To be fair, the central banks were dragged into a bizarre world of super-stimulus due to the global financial crash and must be keen to get monetary policy back to normal as soon as possible. But their lack of resolve is condemning the world economy to a zombie-land of sub-optimal growth, embedded deflation risks and never-ending ultra-low rates. Japan has been trapped in this economic underworld for the last two decades, a fate which the US and euro zone are desperate to avoid.
So far, global investors have had a good run for their money, thanks to the cushion of cheap money generated by the central banks over the last seven years. The bull market for global stocks and bonds has come a long way, but there is precious little on policy radar screens right now to offer much hope of extension. At some stage the market’s patience will run out and set the stage for major market mayhem ahead.
Investors are all ears to the Fed right now after their most recent policy minutes made strong hints that the US economy might be ready for its next interest rate increase in June. But Fed officials hardly seem to be singing from the same song sheet and the lack of consensus still continues to whipsaw expectations.
The Fed knows the markets are hanging on its every word, so it is so vital to stay consistent and act on a united front. The Fed must be very clear about which variable holds the whip hand for the next policy move – whether it is meeting full employment, hitting its inflation target, or speeding up potential growth. If the Fed is upfront with the markets, the process of clarity, trust and credibility will start to repair.
The Bank of Japan needs to be much more open about its true policy drivers as well. The BOJ’s equivocation over its targets for growth, inflation and the yen exchange rate is leaving the markets at a loss. Judging by last weekend’s Group of Seven meeting of the major industrial nations, it is creating a rift between the US and Japan over currency policy, particularly after recent dollar-yen moves. If they remain at loggerheads, the markets will only exploit the opportunity and ramp up forex volatility.
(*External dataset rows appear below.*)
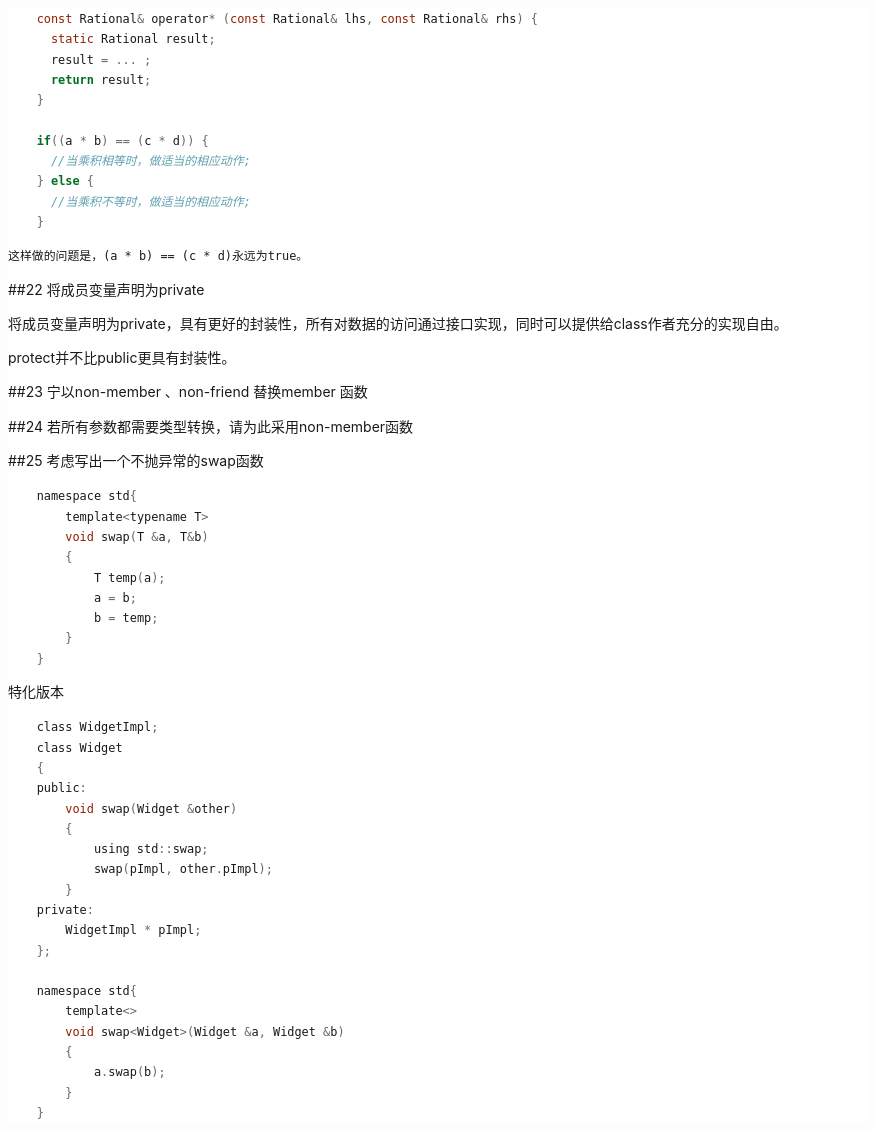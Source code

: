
 ```c
	const Rational& operator* (const Rational& lhs, const Rational& rhs) {
	  static Rational result;
	  result = ... ;
	  return result;
	}
	 
	if((a * b) == (c * d)) {
	  //当乘积相等时，做适当的相应动作;
	} else {
	  //当乘积不等时，做适当的相应动作;
	}
```
	这样做的问题是，(a * b) == (c * d)永远为true。

##22 将成员变量声明为private

将成员变量声明为private，具有更好的封装性，所有对数据的访问通过接口实现，同时可以提供给class作者充分的实现自由。

protect并不比public更具有封装性。

##23 宁以non-member 、non-friend 替换member 函数

##24 若所有参数都需要类型转换，请为此采用non-member函数

##25 考虑写出一个不抛异常的swap函数

```c
	namespace std{
		template<typename T>
		void swap(T &a, T&b)
		{
			T temp(a);
			a = b;
			b = temp;
		}
	}
```

特化版本

```c
	class WidgetImpl;
	class Widget
	{
	public:
		void swap(Widget &other)
		{
			using std::swap;
			swap(pImpl, other.pImpl);
		}
	private:
		WidgetImpl * pImpl;
	};

	namespace std{
		template<>
		void swap<Widget>(Widget &a, Widget &b)
		{
			a.swap(b);
		}
	}
```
In Europe, a united front on policy is an absolute priority for the ECB to preserve euro zone financial stability. Growing German opposition to further ECB rate cuts and open-ended quantitative easing are hardly soothing investor jitters about renewed euro zone contagion risks. If the economy starts to falter, the old tensions will resurface again, the euro will take a dive and the bond and equity markets of the troubled euro zone economies will suffer.
It is time for the central banks to be forthright with the markets. The US needs to stick to its guns on moderate tightening. The BOJ needs to be clear-cut that its easing bias remains intact. And Germany needs to allow the ECB time for its QE monetary medicine to work.
Most importantly of all, the US needs to step aside and allow Japan some latitude for extra yen competitiveness. Working together, the central banks can still succeed.